(Source texts of formatted documents)
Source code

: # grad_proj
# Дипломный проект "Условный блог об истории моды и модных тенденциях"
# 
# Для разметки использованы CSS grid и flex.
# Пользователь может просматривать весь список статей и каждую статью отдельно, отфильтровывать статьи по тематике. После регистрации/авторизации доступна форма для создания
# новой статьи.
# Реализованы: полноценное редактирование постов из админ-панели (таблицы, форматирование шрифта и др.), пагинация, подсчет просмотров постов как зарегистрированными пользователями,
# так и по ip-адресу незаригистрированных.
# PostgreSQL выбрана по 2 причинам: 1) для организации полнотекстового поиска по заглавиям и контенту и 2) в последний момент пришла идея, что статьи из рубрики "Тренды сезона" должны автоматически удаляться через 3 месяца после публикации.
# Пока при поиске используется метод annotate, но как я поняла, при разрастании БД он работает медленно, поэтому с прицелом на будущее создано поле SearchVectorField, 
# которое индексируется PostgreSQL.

---

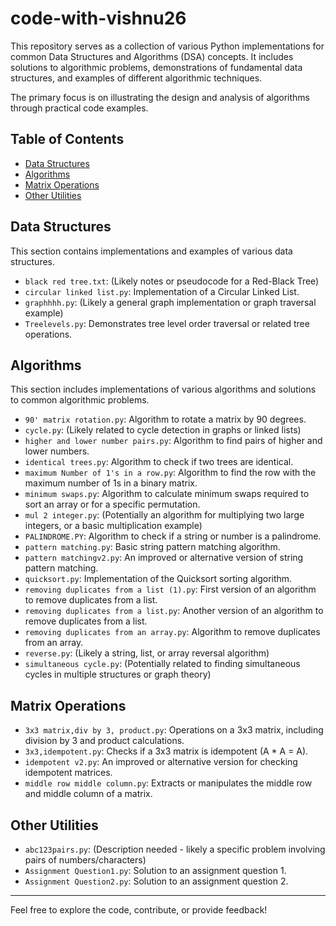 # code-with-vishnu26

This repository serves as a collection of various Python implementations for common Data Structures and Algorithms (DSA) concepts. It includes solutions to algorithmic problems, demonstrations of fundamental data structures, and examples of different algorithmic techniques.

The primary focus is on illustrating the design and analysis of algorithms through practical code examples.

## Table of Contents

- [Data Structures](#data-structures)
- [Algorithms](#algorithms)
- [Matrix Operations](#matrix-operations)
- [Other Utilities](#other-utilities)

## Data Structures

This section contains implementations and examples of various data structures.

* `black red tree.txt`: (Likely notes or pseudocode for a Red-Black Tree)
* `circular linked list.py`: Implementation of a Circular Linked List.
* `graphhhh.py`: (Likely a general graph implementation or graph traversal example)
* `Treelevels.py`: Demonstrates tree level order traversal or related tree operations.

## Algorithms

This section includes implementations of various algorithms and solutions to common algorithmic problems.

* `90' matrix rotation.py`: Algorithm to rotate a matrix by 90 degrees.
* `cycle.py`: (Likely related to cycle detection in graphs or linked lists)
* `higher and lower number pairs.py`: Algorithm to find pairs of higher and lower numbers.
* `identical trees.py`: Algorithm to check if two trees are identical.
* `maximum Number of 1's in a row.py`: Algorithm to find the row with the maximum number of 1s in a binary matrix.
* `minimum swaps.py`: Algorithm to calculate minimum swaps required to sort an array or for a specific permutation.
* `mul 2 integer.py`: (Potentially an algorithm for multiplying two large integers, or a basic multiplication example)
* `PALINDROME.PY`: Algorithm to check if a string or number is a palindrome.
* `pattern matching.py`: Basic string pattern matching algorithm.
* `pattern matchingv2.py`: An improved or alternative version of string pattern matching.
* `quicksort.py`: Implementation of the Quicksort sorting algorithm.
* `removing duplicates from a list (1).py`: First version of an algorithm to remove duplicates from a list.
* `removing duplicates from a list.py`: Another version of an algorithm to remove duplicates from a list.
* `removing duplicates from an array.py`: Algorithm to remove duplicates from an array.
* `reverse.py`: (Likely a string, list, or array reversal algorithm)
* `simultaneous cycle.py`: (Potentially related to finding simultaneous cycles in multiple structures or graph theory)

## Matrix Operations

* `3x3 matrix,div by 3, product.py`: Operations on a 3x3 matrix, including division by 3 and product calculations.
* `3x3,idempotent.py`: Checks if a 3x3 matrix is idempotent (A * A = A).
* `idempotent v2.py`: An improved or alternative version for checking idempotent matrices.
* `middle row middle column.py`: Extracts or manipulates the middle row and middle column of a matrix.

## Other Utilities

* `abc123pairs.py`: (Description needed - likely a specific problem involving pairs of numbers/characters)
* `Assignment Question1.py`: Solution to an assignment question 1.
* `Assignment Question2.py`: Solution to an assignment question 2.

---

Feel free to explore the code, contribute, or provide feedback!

WORK REQUEST
In the records above, the line with "array reversal algorithm)" marks the start and the line with "## Matrix Operations" marks the end; copy that stretch exactly, both lines included, and nothing else.

FINAL ANSWER
* `reverse.py`: (Likely a string, list, or array reversal algorithm)
* `simultaneous cycle.py`: (Potentially related to finding simultaneous cycles in multiple structures or graph theory)

## Matrix Operations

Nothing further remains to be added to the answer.